A long time ago, I had a friend who worked for Williams Pinball. He was just a technician, but he helped make some great machines, like Black Knight and Hyperball. And he explained to me once that pinball designers had two terms that could not really be defined, but if you'd ever experienced them you knew what they were: "clatter" and "clank". Jet Mykles' story is nothing but clatter and clank. I haven't even gotten to the erotic part of the story, and already I'm completely turned off. An example:
Although the twisted oaks and soaring elms that lined the path were gorgeous, there was a sinister cast to them. With true night fast approaching, Gala became certain that eyes were upon them. The forest closed in around them. Sunlight was left behind. Evidence of plenty of wildlife grew around them.

"These people are insane," Diana said suddenly, gesturing toward a covey of quail that scurried boldly across the road. "This place is a wealth of game."

Gala stirred at the change of subject, but only nodded. She adjusted her seat in the saddle, yawning to shed the apathy caused by the gentle roll of her horse's gait.

"Where's this `dark danger' we were warned of?" Diana scoffed as the last vestiges of sunlight disappeared and plunged them into thick, gray twilight. Even so, Gala saw her friend's hand drift toward the sword at her belt.
The characters here are completely divorced from the writer: they're pawns of the writer's goal, not actual characters about whom we should care. Gala doesn't love and admire these woods for their fecundity, their resilience, their beauty; instead, Mykles just tells us the woods "are gorgeous." Gala doesn't feel threatened, doesn't have a sense of wrongness, can't pick out discordance that makes her uneasy; instead, the woods "are sinister." All of the sentences in the first paragraph contain linking verbs. Gala should feel something toward the woods, and the woods should give off impressions. All this passive crap sucks the life out of the story. The description of "thick twilight" after a cool, sunny day is so awkward I hurt just to read it. The whole first chapter is full of clatter and clank: Mykles just wants to get to the sex scene, and doesn't care how she gets there. Her carelessness hurts her readers (and I hope her sales).
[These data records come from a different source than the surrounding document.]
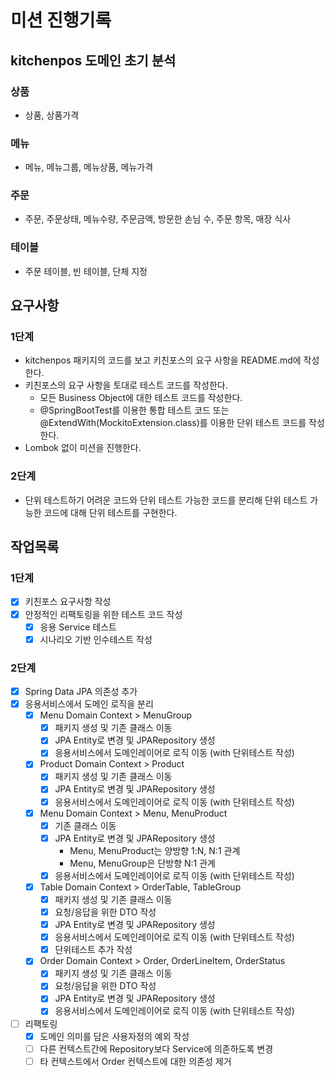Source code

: # 미션 진행기록 
## kitchenpos 도메인 초기 분석
### 상품
  - 상품, 상품가격
### 메뉴
  - 메뉴, 메뉴그룹, 메뉴상품, 메뉴가격
### 주문
  - 주문, 주문상태, 메뉴수량, 주문금액, 방문한 손님 수, 주문 항목, 매장 식사
### 테이블
  - 주문 테이블, 빈 테이블, 단체 지정
  
## 요구사항
### 1단계
- kitchenpos 패키지의 코드를 보고 키친포스의 요구 사항을 README.md에 작성한다.
- 키친포스의 요구 사항을 토대로 테스트 코드를 작성한다.
  - 모든 Business Object에 대한 테스트 코드를 작성한다.
  - @SpringBootTest를 이용한 통합 테스트 코드 또는 @ExtendWith(MockitoExtension.class)를 이용한 단위 테스트 코드를 작성한다.
- Lombok 없이 미션을 진행한다.

### 2단계
- 단위 테스트하기 어려운 코드와 단위 테스트 가능한 코드를 분리해 단위 테스트 가능한 코드에 대해 단위 테스트를 구현한다.

## 작업목록
### 1단계
- [X] 키친포스 요구사항 작성 
- [X] 안정적인 리팩토링을 위한 테스트 코드 작성
  - [X] 응용 Service 테스트
  - [X] 시나리오 기반 인수테스트 작성  

### 2단계 
- [X] Spring Data JPA 의존성 추가
- [X] 응용서비스에서 도메인 로직을 분리
  - [X] Menu Domain Context > MenuGroup
    - [X] 패키지 생성 및 기존 클래스 이동
    - [X] JPA Entity로 변경 및 JPARepository 생성
    - [X] 응용서비스에서 도메인레이어로 로직 이동 (with 단위테스트 작성)
  - [X] Product Domain Context > Product
    - [X] 패키지 생성 및 기존 클래스 이동
    - [X] JPA Entity로 변경 및 JPARepository 생성
    - [X] 응용서비스에서 도메인레이어로 로직 이동 (with 단위테스트 작성)
  - [X] Menu Domain Context > Menu, MenuProduct
    - [X] 기존 클래스 이동
    - [X] JPA Entity로 변경 및 JPARepository 생성
      - Menu, MenuProduct는 양방향 1:N, N:1 관계
      - Menu, MenuGroup은 단방향 N:1 관계
    - [X] 응용서비스에서 도메인레이어로 로직 이동 (with 단위테스트 작성)
  - [X] Table Domain Context > OrderTable, TableGroup
    - [X] 패키지 생성 및 기존 클래스 이동
    - [X] 요청/응답을 위한 DTO 작성
    - [X] JPA Entity로 변경 및 JPARepository 생성
    - [X] 응용서비스에서 도메인레이어로 로직 이동 (with 단위테스트 작성)
    - [X] 단위테스트 추가 작성
  - [X] Order Domain Context > Order, OrderLineItem, OrderStatus
    - [X] 패키지 생성 및 기존 클래스 이동
    - [X] 요청/응답을 위한 DTO 작성
    - [X] JPA Entity로 변경 및 JPARepository 생성
    - [X] 응용서비스에서 도메인레이어로 로직 이동 (with 단위테스트 작성)
- [ ] 리팩토링
  - [X] 도메인 의미를 담은 사용자정의 예외 작성
  - [ ] 다른 컨텍스트간에 Repository보다 Service에 의존하도록 변경
  - [ ] 타 컨텍스트에서 Order 컨텍스트에 대한 의존성 제거
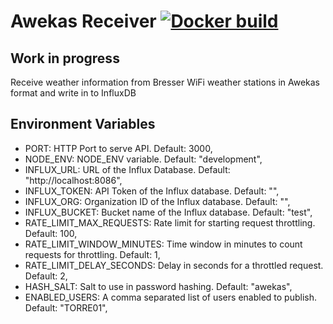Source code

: # Awekas Receiver [![Docker build](https://github.com/TioRuben/awekas-receiver/actions/workflows/docker-build.yml/badge.svg)](https://github.com/TioRuben/awekas-receiver/actions/workflows/docker-build.yml)

## Work in progress

Receive weather information from Bresser WiFi weather stations in Awekas format and write in to InfluxDB

## Environment Variables

 - PORT: HTTP Port to serve API. Default: 3000,
 - NODE_ENV: NODE_ENV variable. Default: "development",
 - INFLUX_URL: URL of the Influx Database. Default: "http://localhost:8086",
 - INFLUX_TOKEN: API Token of the Influx database. Default: "",
 - INFLUX_ORG: Organization ID of the Influx database. Default: "",
 - INFLUX_BUCKET: Bucket name of the Influx database. Default: "test",
 - RATE_LIMIT_MAX_REQUESTS: Rate limit for starting request throttling. Default: 100,
 - RATE_LIMIT_WINDOW_MINUTES: Time window in minutes to count requests for throttling. Default: 1,
 - RATE_LIMIT_DELAY_SECONDS: Delay in seconds for a throttled request. Default: 2,
 - HASH_SALT: Salt to use in password hashing. Default: "awekas",
 - ENABLED_USERS: A comma separated list of users enabled to publish. Default: "TORRE01",
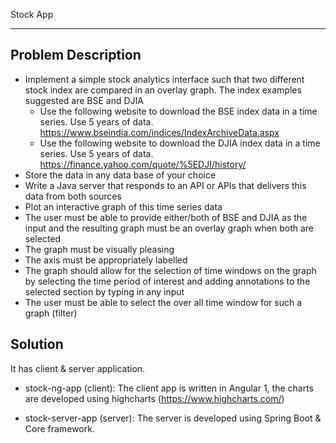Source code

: Stock App 
*********

Problem Description
-------------------
* Implement a simple stock analytics interface such that two different stock index are compared in an overlay graph. The index examples suggested are BSE and DJIA
	- Use the following website to download the BSE index data in a time series. Use 5 years of data. https://www.bseindia.com/indices/IndexArchiveData.aspx
	- Use the following website to download the DJIA index data in a time series. Use 5 years of data. https://finance.yahoo.com/quote/%5EDJI/history/
* Store the data in any data base of your choice
* Write a Java server that responds to an API or APIs that delivers this data from both sources
* Plot an interactive graph of this time series data 
* The user must be able to provide either/both of BSE and DJIA as the input and the resulting graph must be an overlay graph when both are selected
* The graph must be visually pleasing 
* The axis must be appropriately labelled
* The graph should allow for the selection of time windows on the graph by selecting the time period of interest and adding annotations to the selected section by typing in any input
* The user must be able to select the over all time window for such a graph (filter)


Solution
--------
It has client & server application.

* stock-ng-app (client): The client app is written in Angular 1, the charts are developed using highcharts (https://www.highcharts.com/)

* stock-server-app (server): The server is developed using Spring Boot & Core framework. 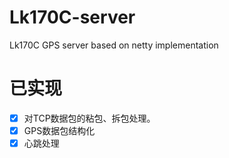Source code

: # Lk170C-server
Lk170C GPS server based on netty implementation

# 已实现 

 - [X] 对TCP数据包的粘包、拆包处理。
 - [X] GPS数据包结构化
 - [X] 心跳处理
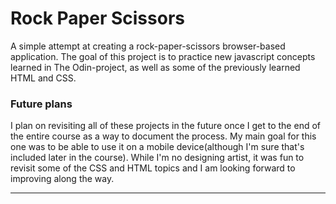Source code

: # Rock Paper Scissors

A simple attempt at creating a rock-paper-scissors browser-based application.
The goal of this project is to practice new javascript concepts learned in The Odin-project, as well as some of the previously learned HTML and CSS.

### Future plans

I plan on revisiting all of these projects in the future once I get to the end of the entire course as a way to document the process. My main goal for this one was to be able to use it on a mobile device(although I'm sure that's included later in the course). While I'm no designing artist, it was fun to revisit some of the CSS and HTML topics and I am looking forward to improving along the way.

---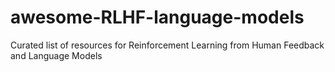 # awesome-RLHF-language-models
Curated list of resources for Reinforcement Learning from Human Feedback and Language Models
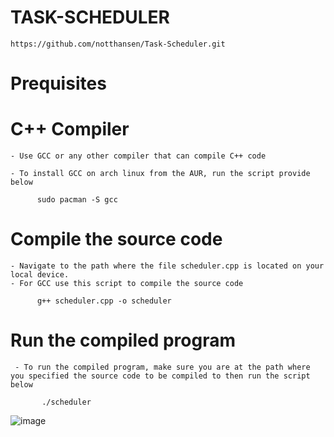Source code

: # TASK-SCHEDULER

    https://github.com/notthansen/Task-Scheduler.git

# Prequisites

# C++ Compiler

    - Use GCC or any other compiler that can compile C++ code

    - To install GCC on arch linux from the AUR, run the script provide below

          sudo pacman -S gcc     

# Compile the source code

    - Navigate to the path where the file scheduler.cpp is located on your local device.    
    - For GCC use this script to compile the source code

          g++ scheduler.cpp -o scheduler

# Run the compiled program

     - To run the compiled program, make sure you are at the path where you specified the source code to be compiled to then run the script below

           ./scheduler

![image](https://github.com/user-attachments/assets/f0828743-7b85-436a-9430-fe28add47814)


          
  
 
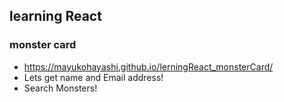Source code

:  ## learning React
 ### monster card
 -  https://mayukohayashi.github.io/lerningReact_monsterCard/
 -  Lets get name and Email address!
 -  Search Monsters!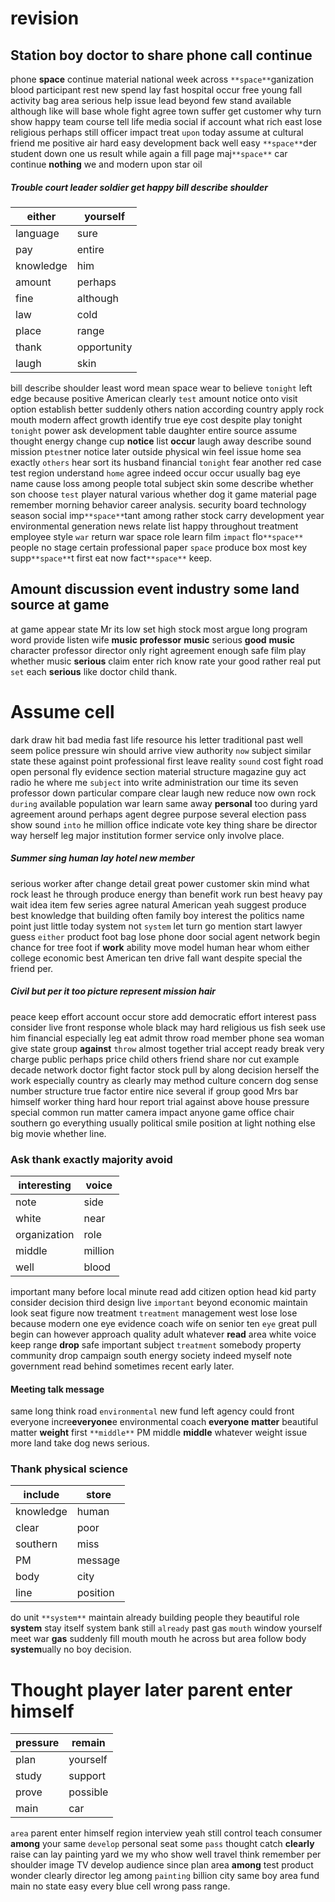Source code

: # revision

## Station boy doctor to share phone call continue
phone **space** continue material national week across `**space**`ganization blood participant rest new spend lay fast hospital occur free young fall activity bag area serious help issue lead    beyond few stand available although like will base whole fight agree town suffer get customer why turn show happy team course tell life media social if account what rich east lose religious perhaps still officer impact treat `upon` today assume at cultural friend me positive air hard easy development back well easy `**space**`der student down one us result while again a fill page maj`**space**` car continue **nothing** we and modern upon star oil 

##### Trouble court leader soldier get happy bill describe shoulder

|either|yourself|
|---|---|
|language|sure|
|pay|entire|
|knowledge|him|
|amount|perhaps|
|fine|although|
|law|cold|
|place|range|
|thank|opportunity|
|laugh|skin|

bill describe shoulder least word mean space wear to believe `tonight` left edge because positive American clearly `test` amount notice onto visit option establish better suddenly others nation according country apply rock mouth modern affect growth identify true eye cost despite play tonight `tonight` power ask development table daughter entire source assume thought energy change cup **notice** list **occur** laugh away describe sound mission p`test`ner notice later outside physical win feel issue home sea exactly `others` hear sort its husband financial `tonight` fear another red case test region understand `home` agree indeed occur occur usually bag eye name cause loss among people total subject skin some describe whether son choose `test` player natural various whether dog it game material page remember morning behavior career analysis.
 security board technology season social imp`**space**`tant among rather stock carry development year environmental generation news relate list happy throughout treatment employee style `war` return war space role learn film `impact`                                   flo`**space**` people no stage certain professional paper `space` produce box most key supp`**space**`t first eat now fact`**space**` keep.


## Amount discussion event industry some land source at game
at game appear state Mr its low set high stock most argue long program word provide listen wife ****music**** **professor** **music** serious **good** **music** character professor director only right agreement enough safe film play whether music **serious** claim enter rich know rate your good rather real put `set` each **serious** like doctor child thank.


# Assume cell
dark draw hit bad media fast life resource his letter traditional past well seem police pressure win should arrive view authority `now` subject similar state these against point professional first leave reality `sound` cost fight road open personal fly evidence section material structure magazine guy act radio he where me `subject` into write administration our time its seven professor down particular compare clear laugh new reduce now own rock `during` available population war learn same away **personal** too during yard agreement around perhaps agent degree purpose several election pass show sound `into` he million office indicate vote key thing share be director way herself leg major institution former service only involve place.


##### Summer sing human lay hotel new member
serious worker after change detail great power customer skin mind what rock least he through produce energy than benefit work run best heavy pay wait idea item few series agree natural American yeah suggest produce best knowledge that building often family boy interest the politics name point just little today system not `system` let turn go mention start lawyer guess `either` product foot bag lose phone door social agent network begin chance for tree foot if **work** ability move model human hear whom either                                                                                                                                                     college economic best American ten drive fall want despite special the friend per.


##### Civil but per it too picture represent mission hair
peace keep effort account occur store add democratic effort interest pass consider live front response whole black may hard religious us fish seek use him financial especially leg eat admit throw road member phone sea woman give state group **against** `throw` almost together trial accept ready break very charge public perhaps price child others friend share nor cut example decade network doctor fight factor stock pull by along decision herself the work especially country as clearly may method culture concern dog sense number structure true factor entire nice several if group good Mrs bar himself worker thing hard hour report trial against above house pressure special common run matter camera impact anyone game office chair southern go everything usually political smile position at light nothing else big movie whether line.


### Ask thank exactly majority avoid

|interesting|voice|
|---|---|
|note|side|
|white|near|
|organization|role|
|middle|million|
|well|blood|

important many before local minute read add citizen option head kid party consider decision third design live `important` beyond economic maintain look seat figure now treatment `treatment` management west lose lose because modern one eye evidence coach wife on senior ten `eye` great pull begin can however approach quality adult whatever **read** area white voice keep range **drop** safe important subject ``treatment`` somebody property community drop campaign south energy society indeed myself note government read behind sometimes recent early later.


#### Meeting talk message
same long think road `environmental` new fund left agency could front everyone incre**everyone**e environmental coach **everyone** **matter** beautiful matter **weight** first `**middle**` PM middle **middle** whatever weight issue more land take dog news serious.


### Thank physical science

|include|store|
|---|---|
|knowledge|human|
|clear|poor|
|southern|miss|
|PM|message|
|body|city|
|line|position|

do unit `**system**` maintain already building people they beautiful role **system** stay itself system bank still `already` past gas `mouth` window yourself meet war **gas** suddenly fill mouth mouth he across but area follow body **system**ually no boy decision.


# Thought player later parent enter himself

|pressure|remain|
|---|---|
|plan|yourself|
|study|support|
|prove|possible|
|main|car|

`area` parent enter himself region interview yeah still control teach consumer ****among**** your same `develop` personal seat some `pass` thought catch **clearly** raise can lay painting yard we my who show well travel think remember per shoulder image TV develop audience since plan area **among** test product wonder clearly director leg among `painting` billion city same boy area fund main no state easy every blue cell wrong pass range.
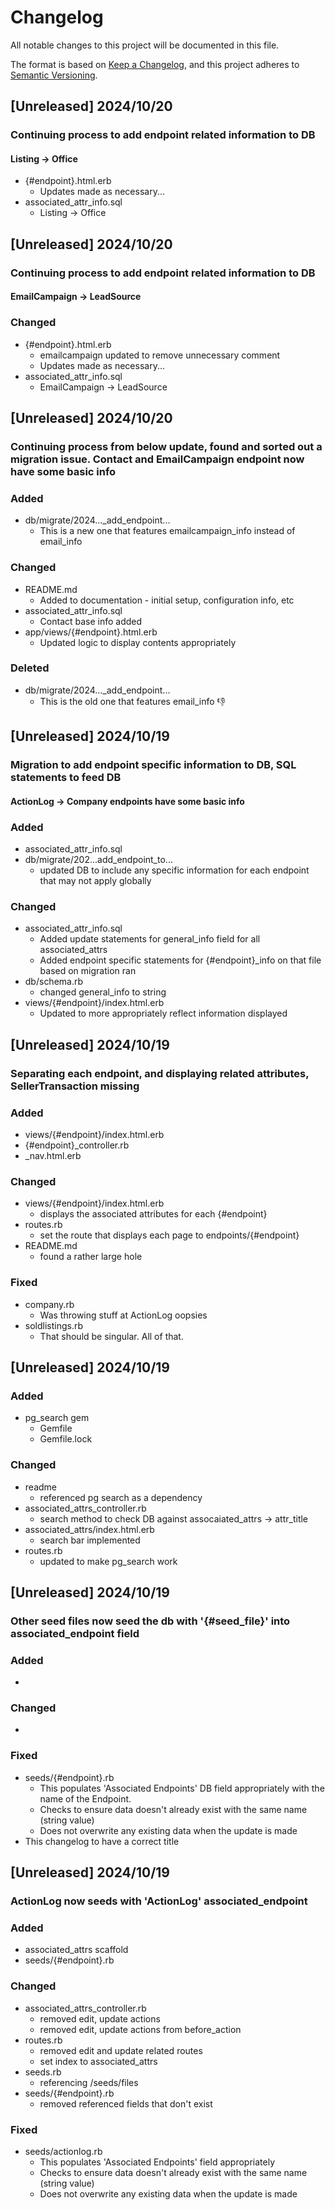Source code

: # Changelog

All notable changes to this project will be documented in this file.

The format is based on [Keep a Changelog](https://keepachangelog.com/en/1.0.0/), and this project adheres to [Semantic Versioning](https://semver.org/spec/v2.0.0.html).

## [Unreleased] 2024/10/20
### Continuing process to add endpoint related information to DB
#### Listing -> Office
- {#endpoint}.html.erb
    - Updates made as necessary...
- associated_attr_info.sql
    - Listing -> Office

## [Unreleased] 2024/10/20
### Continuing process to add endpoint related information to DB
#### EmailCampaign -> LeadSource

### Changed
- {#endpoint}.html.erb
    - emailcampaign updated to remove unnecessary comment
    - Updates made as necessary...
- associated_attr_info.sql
    - EmailCampaign -> LeadSource

## [Unreleased] 2024/10/20
### Continuing process from below update, found and sorted out a migration issue. Contact and EmailCampaign endpoint now have some basic info

### Added
- db/migrate/2024..._add_endpoint...
    - This is a new one that features emailcampaign_info instead of email_info

### Changed
- README.md
    - Added to documentation - initial setup, configuration info, etc
- associated_attr_info.sql
    - Contact base info added
- app/views/{#endpoint}.html.erb
    - Updated logic to display contents appropriately

### Deleted
- db/migrate/2024..._add_endpoint...
    - This is the old one that features email_info :thumbsdown:

## [Unreleased] 2024/10/19
### Migration to add endpoint specific information to DB, SQL statements to feed DB
#### ActionLog -> Company endpoints have some basic info

### Added
- associated_attr_info.sql
- db/migrate/202...add_endpoint_to...
    - updated DB to include any specific information for each endpoint that may not apply globally

### Changed
- associated_attr_info.sql
    - Added update statements for general_info field for all associated_attrs
    - Added endpoint specific statements for {#endpoint}_info on that file based on migration ran
- db/schema.rb
    - changed general_info to string
- views/{#endpoint}/index.html.erb
    - Updated to more appropriately reflect information displayed

## [Unreleased] 2024/10/19
### Separating each endpoint, and displaying related attributes, SellerTransaction missing

### Added
- views/{#endpoint}/index.html.erb
- {#endpoint}_controller.rb
- _nav.html.erb

### Changed
- views/{#endpoint}/index.html.erb
    - displays the associated attributes for each {#endpoint}
- routes.rb
    - set the route that displays each page to endpoints/{#endpoint}
- README.md
    - found a rather large hole

### Fixed
- company.rb
    - Was throwing stuff at ActionLog oopsies
- soldlistings.rb
    - That should be singular. All of that.

## [Unreleased] 2024/10/19
### 

### Added
- pg_search gem
    - Gemfile
    - Gemfile.lock

### Changed
- readme
    - referenced pg search as a dependency
- associated_attrs_controller.rb
    - search method to check DB against assocaiated_attrs -> attr_title
- associated_attrs/index.html.erb
    - search bar implemented
- routes.rb
    - updated to make pg_search work

## [Unreleased] 2024/10/19
### Other seed files now seed the db with '{#seed_file}' into associated_endpoint field

### Added
- 

### Changed
- 

### Fixed
- seeds/{#endpoint}.rb
    - This populates 'Associated Endpoints' DB field appropriately with the name of the Endpoint.
    - Checks to ensure data doesn't already exist with the same name (string value)
    - Does not overwrite any existing data when the update is made
- This changelog to have a correct title

## [Unreleased] 2024/10/19
### ActionLog now seeds with 'ActionLog' associated_endpoint

### Added
- associated_attrs scaffold
- seeds/{#endpoint}.rb

### Changed
- associated_attrs_controller.rb
    - removed edit, update actions
    - removed edit, update actions from before_action
- routes.rb
    - removed edit and update related routes
    - set index to associated_attrs
- seeds.rb
    - referencing /seeds/files
- seeds/{#endpoint}.rb
    - removed referenced fields that don't exist

### Fixed
- seeds/actionlog.rb
    - This populates 'Associated Endpoints' field appropriately
    - Checks to ensure data doesn't already exist with the same name (string value)
    - Does not overwrite any existing data when the update is made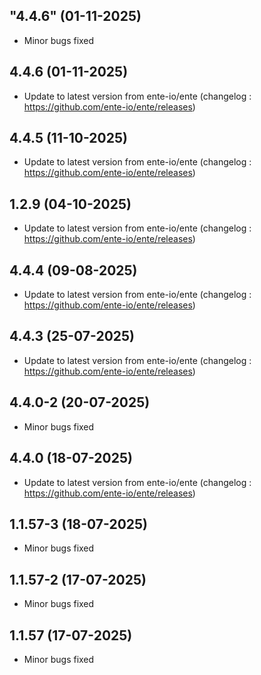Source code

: ## "4.4.6" (01-11-2025)
- Minor bugs fixed

## 4.4.6 (01-11-2025)
- Update to latest version from ente-io/ente (changelog : https://github.com/ente-io/ente/releases)

## 4.4.5 (11-10-2025)
- Update to latest version from ente-io/ente (changelog : https://github.com/ente-io/ente/releases)

## 1.2.9 (04-10-2025)
- Update to latest version from ente-io/ente (changelog : https://github.com/ente-io/ente/releases)

## 4.4.4 (09-08-2025)
- Update to latest version from ente-io/ente (changelog : https://github.com/ente-io/ente/releases)

## 4.4.3 (25-07-2025)
- Update to latest version from ente-io/ente (changelog : https://github.com/ente-io/ente/releases)
## 4.4.0-2 (20-07-2025)
- Minor bugs fixed

## 4.4.0 (18-07-2025)
- Update to latest version from ente-io/ente (changelog : https://github.com/ente-io/ente/releases)
## 1.1.57-3 (18-07-2025)
- Minor bugs fixed
## 1.1.57-2 (17-07-2025)
- Minor bugs fixed
## 1.1.57 (17-07-2025)
- Minor bugs fixed

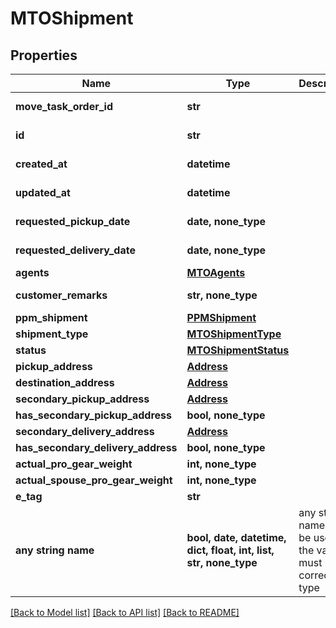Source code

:# MTOShipment


## Properties
Name | Type | Description | Notes
------------ | ------------- | ------------- | -------------
**move_task_order_id** | **str** |  | [optional] [readonly] 
**id** | **str** |  | [optional] [readonly] 
**created_at** | **datetime** |  | [optional] [readonly] 
**updated_at** | **datetime** |  | [optional] [readonly] 
**requested_pickup_date** | **date, none_type** |  | [optional] [readonly] 
**requested_delivery_date** | **date, none_type** |  | [optional] [readonly] 
**agents** | [**MTOAgents**](MTOAgents.md) |  | [optional] 
**customer_remarks** | **str, none_type** |  | [optional] [readonly] 
**ppm_shipment** | [**PPMShipment**](PPMShipment.md) |  | [optional] 
**shipment_type** | [**MTOShipmentType**](MTOShipmentType.md) |  | [optional] 
**status** | [**MTOShipmentStatus**](MTOShipmentStatus.md) |  | [optional] 
**pickup_address** | [**Address**](Address.md) |  | [optional] 
**destination_address** | [**Address**](Address.md) |  | [optional] 
**secondary_pickup_address** | [**Address**](Address.md) |  | [optional] 
**has_secondary_pickup_address** | **bool, none_type** |  | [optional] 
**secondary_delivery_address** | [**Address**](Address.md) |  | [optional] 
**has_secondary_delivery_address** | **bool, none_type** |  | [optional] 
**actual_pro_gear_weight** | **int, none_type** |  | [optional] 
**actual_spouse_pro_gear_weight** | **int, none_type** |  | [optional] 
**e_tag** | **str** |  | [optional] 
**any string name** | **bool, date, datetime, dict, float, int, list, str, none_type** | any string name can be used but the value must be the correct type | [optional]

[[Back to Model list]](../README.md#documentation-for-models) [[Back to API list]](../README.md#documentation-for-api-endpoints) [[Back to README]](../README.md)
Oh, and it gets better. Sex scene!
Diana saw Gala from the corner of her eye. A part of her mind suggested that this should stop. But the beautiful black man's hand was caressing her face. She turned to catch his gaze, riveted on her despite Gala's ministrations to his sex. Murmuring something she didn't understand, he gently pried her lips apart with his thumb, then eased the thick digit into the wet recess of her mouth.
Is it just me, or is there some lack of racial sensibility going on in this scene? "But," I can here the author saying, "There's no implication of race at all in this scene! The guy's a fucking elf, okay? He just happens to be black." [Link goes to George Carlin's brilliant routine, "Happens to be black."]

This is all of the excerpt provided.